Его дерзкие речи оскорбили меня, и я ему пригрозил:
– Подожди, Каптах, скоро я возьму в руки гибкую палку, которую можно срезать только в тростниках, и тогда ты воистину поверишь, что вернулся домой.
Но Каптах не обиделся, а только умилился. На глаза его навернулись слезы, подбородок задрожал, он поклонился мне, опустив руки к коленям, и сказал:
– Поистине, господин мой, у тебя дар найти нужные слова в нужное время, ибо я уже забыл, как сладостен удар гибкой тростниковой палки по заду и по ногам. Ах, господин мой Синухе, эту радость я желал бы пережить и тебе, ибо она говорит о жизни в Египте лучше, чем жертвенный дым в храме и крик уток в тростниках, она напоминает, что каждому положено именно его место на земле и ничто не меняется с течением времени. Поэтому не удивляйся моим словам и моей растроганности, ибо только сейчас я чувствую, что действительно возвращаюсь домой, увидев столько незнакомого, непонятного и презренного. О благословенная тростниковая палка, ставящая каждого на свое место, ты разрешаешь все трудности, ничто не может сравниться с тобой!

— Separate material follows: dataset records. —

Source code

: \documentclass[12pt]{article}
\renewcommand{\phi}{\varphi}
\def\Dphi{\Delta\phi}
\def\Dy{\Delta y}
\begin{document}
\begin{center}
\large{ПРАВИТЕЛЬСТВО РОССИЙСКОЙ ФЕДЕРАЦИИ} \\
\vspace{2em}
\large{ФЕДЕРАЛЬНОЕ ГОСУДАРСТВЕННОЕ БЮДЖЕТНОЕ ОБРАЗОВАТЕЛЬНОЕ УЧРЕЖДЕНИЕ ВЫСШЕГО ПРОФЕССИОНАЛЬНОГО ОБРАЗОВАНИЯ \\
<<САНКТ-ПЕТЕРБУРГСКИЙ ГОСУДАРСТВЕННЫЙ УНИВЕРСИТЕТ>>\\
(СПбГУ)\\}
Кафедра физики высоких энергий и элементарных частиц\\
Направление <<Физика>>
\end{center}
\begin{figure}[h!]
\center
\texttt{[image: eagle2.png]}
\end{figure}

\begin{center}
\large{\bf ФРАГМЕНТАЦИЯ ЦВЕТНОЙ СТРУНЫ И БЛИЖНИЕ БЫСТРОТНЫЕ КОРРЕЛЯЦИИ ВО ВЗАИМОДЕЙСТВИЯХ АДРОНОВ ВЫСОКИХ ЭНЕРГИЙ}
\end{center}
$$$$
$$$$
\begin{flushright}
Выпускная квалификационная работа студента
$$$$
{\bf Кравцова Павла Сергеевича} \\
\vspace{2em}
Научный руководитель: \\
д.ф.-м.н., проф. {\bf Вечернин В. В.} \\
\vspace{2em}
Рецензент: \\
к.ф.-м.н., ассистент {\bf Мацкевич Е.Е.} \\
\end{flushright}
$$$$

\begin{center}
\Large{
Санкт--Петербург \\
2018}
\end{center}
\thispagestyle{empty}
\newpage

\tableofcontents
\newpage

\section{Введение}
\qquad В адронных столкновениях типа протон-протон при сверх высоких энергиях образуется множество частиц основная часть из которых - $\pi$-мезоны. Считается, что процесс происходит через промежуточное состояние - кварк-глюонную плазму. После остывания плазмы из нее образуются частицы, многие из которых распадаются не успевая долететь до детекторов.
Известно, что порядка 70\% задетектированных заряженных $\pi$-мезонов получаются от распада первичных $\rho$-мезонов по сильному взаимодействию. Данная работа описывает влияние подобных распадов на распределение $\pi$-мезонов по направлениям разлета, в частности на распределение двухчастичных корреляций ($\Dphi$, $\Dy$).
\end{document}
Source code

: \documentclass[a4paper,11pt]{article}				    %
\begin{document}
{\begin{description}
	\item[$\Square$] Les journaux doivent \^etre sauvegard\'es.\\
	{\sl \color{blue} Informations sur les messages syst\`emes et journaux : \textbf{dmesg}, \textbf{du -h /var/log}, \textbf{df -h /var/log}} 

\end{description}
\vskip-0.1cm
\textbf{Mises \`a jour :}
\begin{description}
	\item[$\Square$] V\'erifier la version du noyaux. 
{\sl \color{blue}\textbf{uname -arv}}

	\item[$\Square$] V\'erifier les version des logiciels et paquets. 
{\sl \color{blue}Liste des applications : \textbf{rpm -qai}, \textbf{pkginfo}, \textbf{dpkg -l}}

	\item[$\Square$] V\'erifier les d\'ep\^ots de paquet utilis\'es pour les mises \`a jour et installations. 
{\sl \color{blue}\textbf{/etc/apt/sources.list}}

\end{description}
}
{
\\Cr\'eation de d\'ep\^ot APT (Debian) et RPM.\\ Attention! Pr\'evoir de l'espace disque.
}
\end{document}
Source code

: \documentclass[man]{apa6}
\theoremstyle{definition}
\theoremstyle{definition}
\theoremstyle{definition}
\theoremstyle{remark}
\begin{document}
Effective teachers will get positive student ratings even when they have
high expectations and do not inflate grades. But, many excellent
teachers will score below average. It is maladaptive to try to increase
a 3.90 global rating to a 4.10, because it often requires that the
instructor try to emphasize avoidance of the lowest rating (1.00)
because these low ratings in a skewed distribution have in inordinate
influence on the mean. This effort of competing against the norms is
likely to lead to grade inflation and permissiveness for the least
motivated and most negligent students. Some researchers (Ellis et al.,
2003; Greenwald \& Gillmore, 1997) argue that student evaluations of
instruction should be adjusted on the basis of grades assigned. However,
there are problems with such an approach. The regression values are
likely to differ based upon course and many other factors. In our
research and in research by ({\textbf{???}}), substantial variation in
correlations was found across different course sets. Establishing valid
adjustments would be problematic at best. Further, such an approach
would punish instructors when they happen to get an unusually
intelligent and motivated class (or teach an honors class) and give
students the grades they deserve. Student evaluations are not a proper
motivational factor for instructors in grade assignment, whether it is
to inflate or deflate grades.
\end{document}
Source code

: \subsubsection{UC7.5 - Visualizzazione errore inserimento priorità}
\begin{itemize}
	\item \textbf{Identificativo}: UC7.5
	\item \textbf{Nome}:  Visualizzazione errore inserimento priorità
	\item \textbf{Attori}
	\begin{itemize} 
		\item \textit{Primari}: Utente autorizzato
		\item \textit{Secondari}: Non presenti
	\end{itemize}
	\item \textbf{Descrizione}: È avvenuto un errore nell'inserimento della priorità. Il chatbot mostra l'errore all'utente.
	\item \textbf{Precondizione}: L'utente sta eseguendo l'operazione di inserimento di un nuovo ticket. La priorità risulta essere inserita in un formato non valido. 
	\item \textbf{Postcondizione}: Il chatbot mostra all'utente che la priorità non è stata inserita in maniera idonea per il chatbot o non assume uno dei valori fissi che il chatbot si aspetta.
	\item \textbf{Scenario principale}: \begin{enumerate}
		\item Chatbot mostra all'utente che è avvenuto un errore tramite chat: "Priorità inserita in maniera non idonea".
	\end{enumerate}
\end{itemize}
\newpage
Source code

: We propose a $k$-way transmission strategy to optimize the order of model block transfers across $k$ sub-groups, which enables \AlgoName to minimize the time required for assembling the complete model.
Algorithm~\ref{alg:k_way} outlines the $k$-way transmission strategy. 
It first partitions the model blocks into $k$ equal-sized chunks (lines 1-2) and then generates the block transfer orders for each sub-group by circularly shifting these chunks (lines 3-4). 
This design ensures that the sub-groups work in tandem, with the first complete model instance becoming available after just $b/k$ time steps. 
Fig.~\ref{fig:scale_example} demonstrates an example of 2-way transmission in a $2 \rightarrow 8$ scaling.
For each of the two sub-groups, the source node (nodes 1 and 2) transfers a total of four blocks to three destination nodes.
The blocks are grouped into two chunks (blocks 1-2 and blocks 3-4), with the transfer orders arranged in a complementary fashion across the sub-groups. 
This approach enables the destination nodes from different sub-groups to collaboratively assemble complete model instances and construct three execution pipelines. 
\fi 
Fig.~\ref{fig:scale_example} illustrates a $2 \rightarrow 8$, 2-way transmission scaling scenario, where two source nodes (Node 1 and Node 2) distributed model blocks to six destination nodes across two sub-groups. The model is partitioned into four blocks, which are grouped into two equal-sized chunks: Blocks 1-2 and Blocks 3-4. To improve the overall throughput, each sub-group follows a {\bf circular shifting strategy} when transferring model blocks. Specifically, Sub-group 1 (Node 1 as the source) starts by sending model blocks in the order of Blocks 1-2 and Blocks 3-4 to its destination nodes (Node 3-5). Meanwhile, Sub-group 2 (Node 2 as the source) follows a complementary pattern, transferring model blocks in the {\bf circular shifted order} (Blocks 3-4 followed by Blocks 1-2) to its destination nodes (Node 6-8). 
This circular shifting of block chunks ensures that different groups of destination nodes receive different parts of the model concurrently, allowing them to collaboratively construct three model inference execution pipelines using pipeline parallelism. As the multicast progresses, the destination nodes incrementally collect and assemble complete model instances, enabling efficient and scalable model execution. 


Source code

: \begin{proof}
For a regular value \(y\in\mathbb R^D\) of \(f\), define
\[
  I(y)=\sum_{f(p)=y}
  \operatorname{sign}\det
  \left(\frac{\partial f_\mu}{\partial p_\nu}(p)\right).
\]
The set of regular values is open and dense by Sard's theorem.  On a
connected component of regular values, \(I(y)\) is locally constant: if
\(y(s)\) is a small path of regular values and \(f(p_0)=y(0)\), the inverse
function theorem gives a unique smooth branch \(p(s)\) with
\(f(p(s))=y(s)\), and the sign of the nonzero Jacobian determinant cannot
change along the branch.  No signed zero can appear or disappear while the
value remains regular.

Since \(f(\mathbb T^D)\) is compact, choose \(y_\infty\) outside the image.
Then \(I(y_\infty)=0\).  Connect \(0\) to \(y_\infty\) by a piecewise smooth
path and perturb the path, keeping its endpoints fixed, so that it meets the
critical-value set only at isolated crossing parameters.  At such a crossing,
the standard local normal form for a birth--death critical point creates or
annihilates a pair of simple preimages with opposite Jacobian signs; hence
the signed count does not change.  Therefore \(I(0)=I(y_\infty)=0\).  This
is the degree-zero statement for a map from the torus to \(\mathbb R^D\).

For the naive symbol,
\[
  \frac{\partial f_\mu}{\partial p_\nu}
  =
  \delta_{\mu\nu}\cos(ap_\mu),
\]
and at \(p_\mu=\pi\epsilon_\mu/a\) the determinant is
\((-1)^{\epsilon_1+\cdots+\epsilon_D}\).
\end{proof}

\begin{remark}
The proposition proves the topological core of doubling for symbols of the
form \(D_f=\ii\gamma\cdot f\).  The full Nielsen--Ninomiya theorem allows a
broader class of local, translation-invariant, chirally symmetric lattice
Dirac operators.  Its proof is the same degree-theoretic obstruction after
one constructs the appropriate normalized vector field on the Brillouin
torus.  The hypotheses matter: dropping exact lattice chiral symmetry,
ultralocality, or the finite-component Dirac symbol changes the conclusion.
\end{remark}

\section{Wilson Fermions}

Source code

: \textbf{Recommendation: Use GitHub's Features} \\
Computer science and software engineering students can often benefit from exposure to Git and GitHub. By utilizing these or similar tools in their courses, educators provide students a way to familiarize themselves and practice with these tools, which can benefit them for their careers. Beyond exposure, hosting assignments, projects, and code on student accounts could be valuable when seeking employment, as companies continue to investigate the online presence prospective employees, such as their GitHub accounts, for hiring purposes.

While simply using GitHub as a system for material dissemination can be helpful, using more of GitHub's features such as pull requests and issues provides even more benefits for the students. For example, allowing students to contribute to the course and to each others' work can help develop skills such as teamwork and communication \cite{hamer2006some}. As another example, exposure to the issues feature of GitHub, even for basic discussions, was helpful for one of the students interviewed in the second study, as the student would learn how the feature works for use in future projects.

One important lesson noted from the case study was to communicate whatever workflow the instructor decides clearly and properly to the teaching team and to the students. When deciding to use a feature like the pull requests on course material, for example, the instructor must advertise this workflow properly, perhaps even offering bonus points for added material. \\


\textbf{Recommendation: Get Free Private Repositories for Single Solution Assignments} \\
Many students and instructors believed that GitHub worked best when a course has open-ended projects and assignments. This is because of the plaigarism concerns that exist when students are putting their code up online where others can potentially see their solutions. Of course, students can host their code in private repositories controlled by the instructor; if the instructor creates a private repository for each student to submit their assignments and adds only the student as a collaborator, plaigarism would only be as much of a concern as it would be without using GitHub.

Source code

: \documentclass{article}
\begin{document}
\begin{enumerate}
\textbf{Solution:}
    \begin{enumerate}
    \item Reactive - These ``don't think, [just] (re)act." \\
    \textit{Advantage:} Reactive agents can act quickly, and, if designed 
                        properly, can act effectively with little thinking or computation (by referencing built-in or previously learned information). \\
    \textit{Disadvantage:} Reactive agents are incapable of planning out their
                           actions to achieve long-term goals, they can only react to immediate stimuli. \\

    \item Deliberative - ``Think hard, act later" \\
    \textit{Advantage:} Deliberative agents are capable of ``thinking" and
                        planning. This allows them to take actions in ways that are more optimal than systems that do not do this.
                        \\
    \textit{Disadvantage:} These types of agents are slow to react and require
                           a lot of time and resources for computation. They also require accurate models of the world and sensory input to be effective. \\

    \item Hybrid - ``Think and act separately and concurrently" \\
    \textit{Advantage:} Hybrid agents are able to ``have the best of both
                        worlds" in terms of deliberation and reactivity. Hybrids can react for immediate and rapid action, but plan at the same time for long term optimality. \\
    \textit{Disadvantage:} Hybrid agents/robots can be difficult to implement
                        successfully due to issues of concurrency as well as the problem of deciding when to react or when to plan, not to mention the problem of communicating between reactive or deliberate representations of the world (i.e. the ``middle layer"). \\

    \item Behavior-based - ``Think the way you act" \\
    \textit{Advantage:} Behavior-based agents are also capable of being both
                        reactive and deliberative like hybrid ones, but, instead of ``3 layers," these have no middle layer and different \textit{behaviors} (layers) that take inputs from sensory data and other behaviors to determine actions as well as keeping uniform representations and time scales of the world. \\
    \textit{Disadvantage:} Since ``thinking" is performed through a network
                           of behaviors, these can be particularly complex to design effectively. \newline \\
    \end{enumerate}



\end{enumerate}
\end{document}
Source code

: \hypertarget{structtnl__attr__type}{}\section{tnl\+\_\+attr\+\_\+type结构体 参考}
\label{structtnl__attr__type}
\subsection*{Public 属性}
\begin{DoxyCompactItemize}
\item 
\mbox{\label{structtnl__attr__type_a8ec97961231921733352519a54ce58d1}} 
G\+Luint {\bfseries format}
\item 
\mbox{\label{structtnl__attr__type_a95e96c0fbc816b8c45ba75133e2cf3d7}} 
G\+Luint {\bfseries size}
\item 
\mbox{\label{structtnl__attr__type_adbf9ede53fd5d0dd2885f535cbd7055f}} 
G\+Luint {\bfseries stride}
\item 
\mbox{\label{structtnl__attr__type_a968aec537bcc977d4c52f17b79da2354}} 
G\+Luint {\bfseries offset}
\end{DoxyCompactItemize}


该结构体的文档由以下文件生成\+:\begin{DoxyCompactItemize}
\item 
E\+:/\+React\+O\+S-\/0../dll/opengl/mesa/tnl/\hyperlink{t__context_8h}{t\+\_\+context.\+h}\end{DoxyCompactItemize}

Поплакав немного от умиления, Каптах принялся смазывать скарабея, но я заметил, что он не взял при этом того дорогого масла, которым пользовался прежде, – ведь берег был уже близко, а в Египте он, очевидно, собирался управиться с помощью собственной хитрости. Лишь войдя в большую гавань Нижнего Египта, я понял, как мне надоел вид пестрых широких одежд, кудрявых бород и толстых тел. Жилистые носильщики, их набедренные повязки, бритые подбородки и говор, запахи их пота, ила и тростника, запах гавани – все было иным, чем в Сирии, все было знакомым, и мои сирийские одежды показались мне тесны, и тело мое уже не могло в них дышать. Отделавшись от писцов и начертав свое имя на многих папирусах, я торопливо пошел купить себе новую одежду, и после всех шерстяных облачений тонкий лен обласкал мое тело. Но Каптах решил и дальше называть себя сирийцем, боясь, что его имя все еще значится в списках беглых рабов, хотя я приобрел у симирских чиновников глиняную табличку, которая удостоверяла, что он родился в Симире и что я купил его там законным образом.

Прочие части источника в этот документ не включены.